We've already explored how many micromanagers experience a mixture of anxiety, lapses in confidence, and an overall need to control all situations. 
In human psychology, it's always shocking when fear of failure manifests as over-confidence. Some micromanagers also really need their egos stroked—a lot. If your boss likes to scrutinize or nitpick on minute details to feel better, you probably have a micromanager. 
Now that we've gone through these common symptoms of a micromanaged workplace, can we figure out a compassionate way to go forward? Should we even try? 

How to Deal With a Micromanager 

Nobody wants to go head-to-head with their boss. It's risky.
However, it's unacceptable to endure this type of behavior on repeat. It takes a serious toll on our mental, physical, and emotional health. 
Suppose you love your job, your coworkers, and everything is going well. The only problem is your micromanager. It'd be a shame to quit your job when there's only one person getting in the way of your truly shining. 
If this is the case, consider talking to your micromanager—preferably in their own language. There might be a way to converge your work style with that of your micromanager.  

How to Have a Trust-First Conversation with a Micromanager 

Consider also what your micromanager subconsciously wants. What is the micromanager's Kryptonite? 
It's trust. With trust, a micromanager might be able to relinquish control of every detail. 
Create a situation wherein you can show your manager that you can be trusted and that you understand what they might need from you. Now make the tweaks so that it works for both of you—and for the entire team. 
Come prepared with a plan to reduce micromanaging, increase trust— all while keeping channels of communication open (with boundaries, of course).

1. Create a Solution 

Before meeting with your micromanager, create a solution-based plan for how you can proceed—preferably with a plan that could leave you both feeling at ease to go forward. 
Some things you might suggest are weekly 1:1 catch-ups, weekly dedicated email summaries, or investing in project management software that allows everyone to check-in and communicate without taking time from their days.  

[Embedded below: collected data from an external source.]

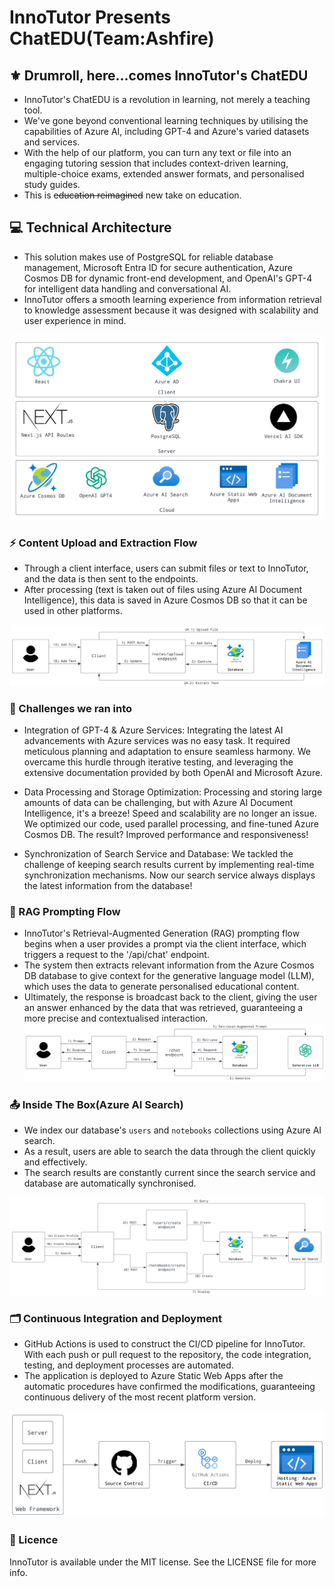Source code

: # InnoTutor Presents ChatEDU(Team:Ashfire)

## :fleur_de_lis: Drumroll, here...comes InnoTutor's ChatEDU

- InnoTutor's ChatEDU is a revolution in learning, not merely a teaching tool.
- We've gone beyond conventional learning techniques by utilising the capabilities of Azure AI, including GPT-4 and Azure's varied datasets and services.
- With the help of our platform, you can turn any text or file into an engaging tutoring session that includes context-driven learning, multiple-choice exams, extended answer formats, and personalised study guides.
- This is ~~education reimagined~~ new take on education.

## :computer: Technical Architecture

- This solution makes use of PostgreSQL for reliable database management, Microsoft Entra ID for secure authentication, Azure Cosmos DB for dynamic front-end development, and OpenAI's GPT-4 for intelligent data handling and conversational AI.
- InnoTutor offers a smooth learning experience from information retrieval to knowledge assessment because it was designed with scalability and user experience in mind.

![Overall.png](https://github.com/akashpanda122/innotutor/blob/main/public/architecture/overall.png)

### :zap: Content Upload and Extraction Flow

- Through a client interface, users can submit files or text to InnoTutor, and the data is then sent to the endpoints. 
- After processing (text is taken out of files using Azure AI Document Intelligence), this data is saved in Azure Cosmos DB so that it can be used in other platforms.

![Uploading.png](https://github.com/akashpanda122/innotutor/blob/main/public/architecture/uploading.png)

### :scroll: Challenges we ran into

- Integration of GPT-4 & Azure Services: Integrating the latest AI advancements with Azure services was no easy task. It required meticulous 
 planning and adaptation to ensure seamless harmony. We overcame this hurdle through iterative testing, and leveraging the extensive 
 documentation provided by both OpenAI and Microsoft Azure.

- Data Processing and Storage Optimization: Processing and storing large amounts of data can be challenging, but with Azure AI Document 
 Intelligence, it's a breeze! Speed and scalability are no longer an issue. We optimized our code, used parallel processing, and fine-tuned 
 Azure Cosmos DB. The result? Improved performance and responsiveness!

- Synchronization of Search Service and Database: We tackled the challenge of keeping search results current by implementing real-time 
  synchronization mechanisms. Now our search service always displays the latest information from the database!

### :file_folder: RAG Prompting Flow

- InnoTutor's Retrieval-Augmented Generation (RAG) prompting flow begins when a user provides a prompt via the client interface, which triggers a request to the '/api/chat' endpoint. 
- The system then extracts relevant information from the Azure Cosmos DB database to give context for the generative language model (LLM), which uses the data to generate personalised educational content.
- Ultimately, the response is broadcast back to the client, giving the user an answer enhanced by the data that was retrieved, guaranteeing a more precise and contextualised interaction.
![Prompting.png](https://github.com/akashpanda122/innotutor/blob/main/public/architecture/prompting.png)


### :outbox_tray: Inside The Box(Azure AI Search)

- We index our database's `users` and `notebooks` collections using Azure AI search.
- As a result, users are able to search the data through the client quickly and effectively.
- The search results are constantly current since the search service and database are automatically synchronised.

![Search.png](https://github.com/akashpanda122/innotutor/blob/main/public/architecture/search.png)

### :card_index_dividers: Continuous Integration and Deployment

- GitHub Actions is used to construct the CI/CD pipeline for InnoTutor. With each push or pull request to the repository, the code integration, testing, and deployment processes are automated.
- The application is deployed to Azure Static Web Apps after the automatic procedures have confirmed the modifications, guaranteeing continuous delivery of the most recent platform version.

![Continuous Integration and Deployment Workflow with Next.js, GitHub, and Azure.png](https://github.com/akashpanda122/innotutor/blob/main/public/architecture/deployment.png)

### :scroll: Licence
InnoTutor is available under the MIT license. See the LICENSE file for more info.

2. Request a Meeting With Your Boss 

Now that you have your plan (or plans) in place, shoot a quick email to your boss to set up a time to talk about streamlining processes between the two of you. 
We created this script to get you started:
"I know that [XYZ Project] is important to [COMPANY] and I am very serious about doing the best work. However, your emails and phone calls repeatedly take me away from the work at hand. Can we create a weekly meet-up or daily email where I can fill you in on progress and receive feedback from you?"
When proposing changes, make sure to keep your language solutions-based. We know how frustrating a micromanager can be, but they are still humans. It can be hard to believe at times, but it's true. 
Don't use accusatory language. Instead of saying, "You always interrupt my work," try something like, "I think the team could work faster with a shared documentation process." 
In his micromanagement manifesto, Suit advises, "Set up and formally agree on regular supervisory spaces where they can appraise your work; this then becomes a mutual agreement that you can encourage them to adhere to."

3. Follow-Up With Improvements 

If your micromanager agreed to your suggestions, congratulations. 
You can "return the favor" by periodically offering unsolicited updates, important milestones, and the kinds of status updates you know they love. 
If step two really isn't for you—because you hate anything that might be perceived as confrontation—you might skip straight to this step. Start by sending unsolicited updates, requests for input, and follow-ups on existing projects. 
Anticipate what they might ask and build it into your day. Rather than anticipating an annoying email at the 11th hour, over-communicate at the end of your day. 
It will keep your micromanager informed without them hovering all over you.